Saved data entries:
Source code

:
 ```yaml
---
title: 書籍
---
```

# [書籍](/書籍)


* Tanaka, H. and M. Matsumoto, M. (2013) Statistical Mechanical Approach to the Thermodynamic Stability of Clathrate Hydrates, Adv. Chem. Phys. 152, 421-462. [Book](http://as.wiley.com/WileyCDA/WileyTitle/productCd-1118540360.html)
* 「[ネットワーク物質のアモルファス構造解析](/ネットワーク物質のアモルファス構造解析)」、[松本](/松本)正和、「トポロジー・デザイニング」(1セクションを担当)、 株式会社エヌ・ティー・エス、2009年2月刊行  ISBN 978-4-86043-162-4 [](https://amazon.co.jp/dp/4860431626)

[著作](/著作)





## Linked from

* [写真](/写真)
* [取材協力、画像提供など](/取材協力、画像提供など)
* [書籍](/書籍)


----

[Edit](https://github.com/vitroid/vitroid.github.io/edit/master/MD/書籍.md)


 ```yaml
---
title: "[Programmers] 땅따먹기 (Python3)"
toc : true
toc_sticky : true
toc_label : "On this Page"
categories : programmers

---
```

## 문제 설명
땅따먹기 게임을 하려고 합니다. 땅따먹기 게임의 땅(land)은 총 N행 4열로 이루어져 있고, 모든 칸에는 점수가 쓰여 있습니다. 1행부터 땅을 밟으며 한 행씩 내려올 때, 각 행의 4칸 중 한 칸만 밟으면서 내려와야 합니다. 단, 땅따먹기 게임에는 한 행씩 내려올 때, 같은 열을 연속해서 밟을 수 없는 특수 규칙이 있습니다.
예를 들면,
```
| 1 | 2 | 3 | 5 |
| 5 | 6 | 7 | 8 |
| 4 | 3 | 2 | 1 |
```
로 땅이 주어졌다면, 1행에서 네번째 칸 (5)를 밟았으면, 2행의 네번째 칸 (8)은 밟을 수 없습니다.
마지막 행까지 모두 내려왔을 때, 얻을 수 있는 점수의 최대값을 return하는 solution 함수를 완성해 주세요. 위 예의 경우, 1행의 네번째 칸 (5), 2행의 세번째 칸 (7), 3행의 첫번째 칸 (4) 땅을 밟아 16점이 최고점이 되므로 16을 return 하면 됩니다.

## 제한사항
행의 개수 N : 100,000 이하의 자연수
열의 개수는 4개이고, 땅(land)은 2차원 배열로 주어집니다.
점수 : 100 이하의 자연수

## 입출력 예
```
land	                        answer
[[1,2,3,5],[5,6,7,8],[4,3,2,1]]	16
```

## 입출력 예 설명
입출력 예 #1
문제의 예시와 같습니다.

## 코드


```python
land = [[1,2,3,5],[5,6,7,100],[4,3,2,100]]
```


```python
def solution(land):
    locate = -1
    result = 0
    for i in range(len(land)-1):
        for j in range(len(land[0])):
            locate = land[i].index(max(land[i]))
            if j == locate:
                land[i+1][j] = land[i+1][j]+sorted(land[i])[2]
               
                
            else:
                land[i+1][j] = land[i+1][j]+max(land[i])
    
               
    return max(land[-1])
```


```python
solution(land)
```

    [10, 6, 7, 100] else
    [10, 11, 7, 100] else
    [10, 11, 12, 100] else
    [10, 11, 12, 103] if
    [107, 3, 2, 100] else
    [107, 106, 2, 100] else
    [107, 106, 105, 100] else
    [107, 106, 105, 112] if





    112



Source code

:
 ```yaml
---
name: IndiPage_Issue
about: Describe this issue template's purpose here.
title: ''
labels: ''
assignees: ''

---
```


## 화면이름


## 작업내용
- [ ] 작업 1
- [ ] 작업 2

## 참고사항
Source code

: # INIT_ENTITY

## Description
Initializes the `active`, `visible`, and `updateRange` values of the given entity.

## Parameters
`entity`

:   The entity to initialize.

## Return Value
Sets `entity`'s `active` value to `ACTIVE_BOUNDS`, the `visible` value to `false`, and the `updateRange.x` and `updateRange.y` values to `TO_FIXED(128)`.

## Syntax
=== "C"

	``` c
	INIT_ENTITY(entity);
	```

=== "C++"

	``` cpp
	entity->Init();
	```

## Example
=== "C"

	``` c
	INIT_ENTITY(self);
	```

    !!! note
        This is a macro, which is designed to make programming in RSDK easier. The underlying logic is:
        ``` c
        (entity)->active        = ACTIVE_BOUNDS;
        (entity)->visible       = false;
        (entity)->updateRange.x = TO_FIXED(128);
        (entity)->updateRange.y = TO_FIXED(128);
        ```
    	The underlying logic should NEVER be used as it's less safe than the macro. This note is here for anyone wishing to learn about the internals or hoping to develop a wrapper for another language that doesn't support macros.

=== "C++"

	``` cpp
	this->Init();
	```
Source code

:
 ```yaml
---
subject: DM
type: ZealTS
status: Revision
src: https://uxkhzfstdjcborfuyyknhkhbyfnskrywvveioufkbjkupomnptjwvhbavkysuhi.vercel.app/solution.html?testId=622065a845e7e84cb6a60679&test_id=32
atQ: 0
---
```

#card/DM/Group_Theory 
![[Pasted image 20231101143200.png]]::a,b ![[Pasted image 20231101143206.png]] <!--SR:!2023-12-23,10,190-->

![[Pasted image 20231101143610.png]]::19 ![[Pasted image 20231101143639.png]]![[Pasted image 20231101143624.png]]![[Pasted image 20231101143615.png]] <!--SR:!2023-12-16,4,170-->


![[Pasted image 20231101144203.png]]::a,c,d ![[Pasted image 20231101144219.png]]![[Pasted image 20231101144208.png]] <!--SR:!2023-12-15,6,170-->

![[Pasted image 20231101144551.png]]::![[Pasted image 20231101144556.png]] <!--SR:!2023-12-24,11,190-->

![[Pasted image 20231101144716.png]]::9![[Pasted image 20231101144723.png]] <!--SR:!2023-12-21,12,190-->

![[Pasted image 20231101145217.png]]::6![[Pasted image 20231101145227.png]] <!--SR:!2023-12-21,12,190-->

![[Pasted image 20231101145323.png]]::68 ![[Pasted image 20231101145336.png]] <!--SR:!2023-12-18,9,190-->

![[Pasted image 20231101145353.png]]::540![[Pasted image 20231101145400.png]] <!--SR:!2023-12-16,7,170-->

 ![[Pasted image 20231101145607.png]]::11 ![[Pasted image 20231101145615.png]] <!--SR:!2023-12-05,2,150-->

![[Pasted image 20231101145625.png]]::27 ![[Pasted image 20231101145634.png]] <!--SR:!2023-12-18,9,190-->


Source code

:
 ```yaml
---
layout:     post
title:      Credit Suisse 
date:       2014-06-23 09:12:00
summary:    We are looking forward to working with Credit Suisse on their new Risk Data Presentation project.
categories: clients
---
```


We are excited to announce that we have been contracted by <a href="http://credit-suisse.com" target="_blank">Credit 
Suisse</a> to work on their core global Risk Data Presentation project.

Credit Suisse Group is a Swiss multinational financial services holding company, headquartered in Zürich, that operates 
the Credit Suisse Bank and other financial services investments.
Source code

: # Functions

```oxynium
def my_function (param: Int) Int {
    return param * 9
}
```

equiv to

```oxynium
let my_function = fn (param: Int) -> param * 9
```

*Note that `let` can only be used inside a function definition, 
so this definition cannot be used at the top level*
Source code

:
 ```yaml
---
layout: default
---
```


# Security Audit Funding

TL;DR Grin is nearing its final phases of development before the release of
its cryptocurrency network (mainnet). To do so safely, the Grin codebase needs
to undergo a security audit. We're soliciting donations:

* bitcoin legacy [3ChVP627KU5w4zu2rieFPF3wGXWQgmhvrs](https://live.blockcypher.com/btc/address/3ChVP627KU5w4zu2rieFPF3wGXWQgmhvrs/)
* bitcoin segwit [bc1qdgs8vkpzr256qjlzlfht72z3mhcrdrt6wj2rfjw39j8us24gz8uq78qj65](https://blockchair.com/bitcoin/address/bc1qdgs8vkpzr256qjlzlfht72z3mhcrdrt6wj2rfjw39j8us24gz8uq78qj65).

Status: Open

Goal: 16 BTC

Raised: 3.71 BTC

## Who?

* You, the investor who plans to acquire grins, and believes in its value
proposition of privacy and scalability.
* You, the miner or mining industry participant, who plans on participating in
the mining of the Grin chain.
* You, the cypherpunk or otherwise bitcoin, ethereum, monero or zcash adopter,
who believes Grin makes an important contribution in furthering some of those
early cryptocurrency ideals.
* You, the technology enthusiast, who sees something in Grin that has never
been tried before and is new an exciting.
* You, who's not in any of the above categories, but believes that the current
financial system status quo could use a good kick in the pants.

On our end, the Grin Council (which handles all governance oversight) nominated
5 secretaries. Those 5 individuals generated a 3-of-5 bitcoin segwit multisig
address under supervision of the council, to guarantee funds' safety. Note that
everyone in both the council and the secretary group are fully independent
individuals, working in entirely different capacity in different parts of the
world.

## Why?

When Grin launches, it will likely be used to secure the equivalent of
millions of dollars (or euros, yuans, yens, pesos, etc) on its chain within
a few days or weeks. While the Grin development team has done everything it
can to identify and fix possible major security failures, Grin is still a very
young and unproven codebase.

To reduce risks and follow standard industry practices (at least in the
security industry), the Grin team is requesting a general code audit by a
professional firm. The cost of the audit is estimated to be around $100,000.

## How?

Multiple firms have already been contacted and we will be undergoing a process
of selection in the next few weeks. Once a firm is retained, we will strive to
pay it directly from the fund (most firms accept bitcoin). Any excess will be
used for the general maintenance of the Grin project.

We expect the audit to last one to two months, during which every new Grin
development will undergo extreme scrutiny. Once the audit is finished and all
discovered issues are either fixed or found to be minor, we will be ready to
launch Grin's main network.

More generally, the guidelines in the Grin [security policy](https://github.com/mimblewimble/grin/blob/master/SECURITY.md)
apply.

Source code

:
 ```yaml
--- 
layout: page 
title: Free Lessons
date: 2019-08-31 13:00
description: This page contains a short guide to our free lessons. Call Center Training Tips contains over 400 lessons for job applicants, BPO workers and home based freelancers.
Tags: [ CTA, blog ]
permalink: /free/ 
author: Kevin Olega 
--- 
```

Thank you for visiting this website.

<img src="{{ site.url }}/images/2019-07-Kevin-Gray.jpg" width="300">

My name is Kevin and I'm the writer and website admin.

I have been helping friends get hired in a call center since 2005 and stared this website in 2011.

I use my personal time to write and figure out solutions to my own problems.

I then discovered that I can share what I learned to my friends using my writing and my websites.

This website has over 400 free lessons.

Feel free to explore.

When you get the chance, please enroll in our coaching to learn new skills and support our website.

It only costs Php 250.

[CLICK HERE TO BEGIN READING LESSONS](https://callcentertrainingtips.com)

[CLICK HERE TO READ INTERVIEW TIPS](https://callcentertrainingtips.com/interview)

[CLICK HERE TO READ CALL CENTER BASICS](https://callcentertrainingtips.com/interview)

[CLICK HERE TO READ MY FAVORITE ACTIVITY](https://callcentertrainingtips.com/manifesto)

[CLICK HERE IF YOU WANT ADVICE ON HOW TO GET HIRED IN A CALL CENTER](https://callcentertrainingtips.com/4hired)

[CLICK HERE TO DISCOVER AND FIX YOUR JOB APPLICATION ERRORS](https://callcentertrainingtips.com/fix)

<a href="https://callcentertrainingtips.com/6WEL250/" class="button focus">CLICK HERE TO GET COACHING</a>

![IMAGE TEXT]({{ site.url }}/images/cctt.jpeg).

_What the task requires_
Working from the entries above, return all lines that contain "Kevin".

_Response for this exercise_
author: Kevin Olega 
<img src="{{ site.url }}/images/2019-07-Kevin-Gray.jpg" width="300">
My name is Kevin and I'm the writer and website admin.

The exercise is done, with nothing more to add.